How to complete this task:
In the material below, some lines carry "Today". Copy each such line.

Exercise data:
───

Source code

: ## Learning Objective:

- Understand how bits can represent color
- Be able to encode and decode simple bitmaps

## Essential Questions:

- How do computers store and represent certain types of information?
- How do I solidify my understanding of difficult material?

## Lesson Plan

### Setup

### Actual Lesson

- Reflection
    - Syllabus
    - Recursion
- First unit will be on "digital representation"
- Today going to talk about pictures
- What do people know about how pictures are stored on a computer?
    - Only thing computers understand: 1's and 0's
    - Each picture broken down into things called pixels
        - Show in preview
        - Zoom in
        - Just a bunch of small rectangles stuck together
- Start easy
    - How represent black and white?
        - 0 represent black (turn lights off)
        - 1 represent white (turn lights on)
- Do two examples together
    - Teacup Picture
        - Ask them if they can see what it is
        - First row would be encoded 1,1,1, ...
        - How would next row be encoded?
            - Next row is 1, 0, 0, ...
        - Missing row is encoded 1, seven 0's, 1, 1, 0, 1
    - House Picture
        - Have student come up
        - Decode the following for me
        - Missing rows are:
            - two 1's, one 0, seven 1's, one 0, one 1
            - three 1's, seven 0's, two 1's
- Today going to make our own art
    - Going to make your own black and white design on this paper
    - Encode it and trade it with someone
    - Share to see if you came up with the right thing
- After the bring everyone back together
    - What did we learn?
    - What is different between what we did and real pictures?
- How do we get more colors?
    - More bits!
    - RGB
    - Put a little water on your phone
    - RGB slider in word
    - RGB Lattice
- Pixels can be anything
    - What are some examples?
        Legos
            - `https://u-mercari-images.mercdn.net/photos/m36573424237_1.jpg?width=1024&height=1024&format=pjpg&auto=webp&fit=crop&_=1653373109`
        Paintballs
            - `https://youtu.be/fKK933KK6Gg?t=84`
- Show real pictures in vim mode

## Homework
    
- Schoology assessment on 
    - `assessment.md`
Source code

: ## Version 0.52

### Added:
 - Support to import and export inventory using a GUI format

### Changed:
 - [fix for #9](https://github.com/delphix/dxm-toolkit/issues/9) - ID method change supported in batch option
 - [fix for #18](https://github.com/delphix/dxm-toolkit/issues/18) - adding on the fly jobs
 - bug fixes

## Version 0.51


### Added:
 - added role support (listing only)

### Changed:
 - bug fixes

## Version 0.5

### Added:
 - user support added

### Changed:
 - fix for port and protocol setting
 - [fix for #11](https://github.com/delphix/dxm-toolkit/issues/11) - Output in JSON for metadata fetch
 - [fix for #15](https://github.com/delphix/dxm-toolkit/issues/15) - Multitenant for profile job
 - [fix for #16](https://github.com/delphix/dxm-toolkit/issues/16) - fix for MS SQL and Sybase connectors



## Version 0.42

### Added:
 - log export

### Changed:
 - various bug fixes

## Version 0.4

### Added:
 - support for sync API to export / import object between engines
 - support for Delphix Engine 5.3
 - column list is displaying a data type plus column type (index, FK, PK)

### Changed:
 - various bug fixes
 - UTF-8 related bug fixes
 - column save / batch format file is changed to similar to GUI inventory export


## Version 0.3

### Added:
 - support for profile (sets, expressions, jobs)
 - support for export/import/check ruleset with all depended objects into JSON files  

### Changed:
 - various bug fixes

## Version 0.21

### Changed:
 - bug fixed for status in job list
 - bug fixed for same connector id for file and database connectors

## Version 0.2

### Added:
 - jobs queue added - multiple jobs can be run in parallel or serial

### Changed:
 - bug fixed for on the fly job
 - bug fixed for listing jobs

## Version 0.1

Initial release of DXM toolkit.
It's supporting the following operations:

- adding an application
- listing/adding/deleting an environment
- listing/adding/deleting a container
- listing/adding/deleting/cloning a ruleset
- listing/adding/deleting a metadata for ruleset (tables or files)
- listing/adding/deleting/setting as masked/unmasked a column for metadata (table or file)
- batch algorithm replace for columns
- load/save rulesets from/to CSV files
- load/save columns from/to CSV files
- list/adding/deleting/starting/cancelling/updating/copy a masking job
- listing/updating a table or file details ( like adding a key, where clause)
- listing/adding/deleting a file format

───

Output of the exercise:
- Today going to talk about pictures
- Today going to make our own art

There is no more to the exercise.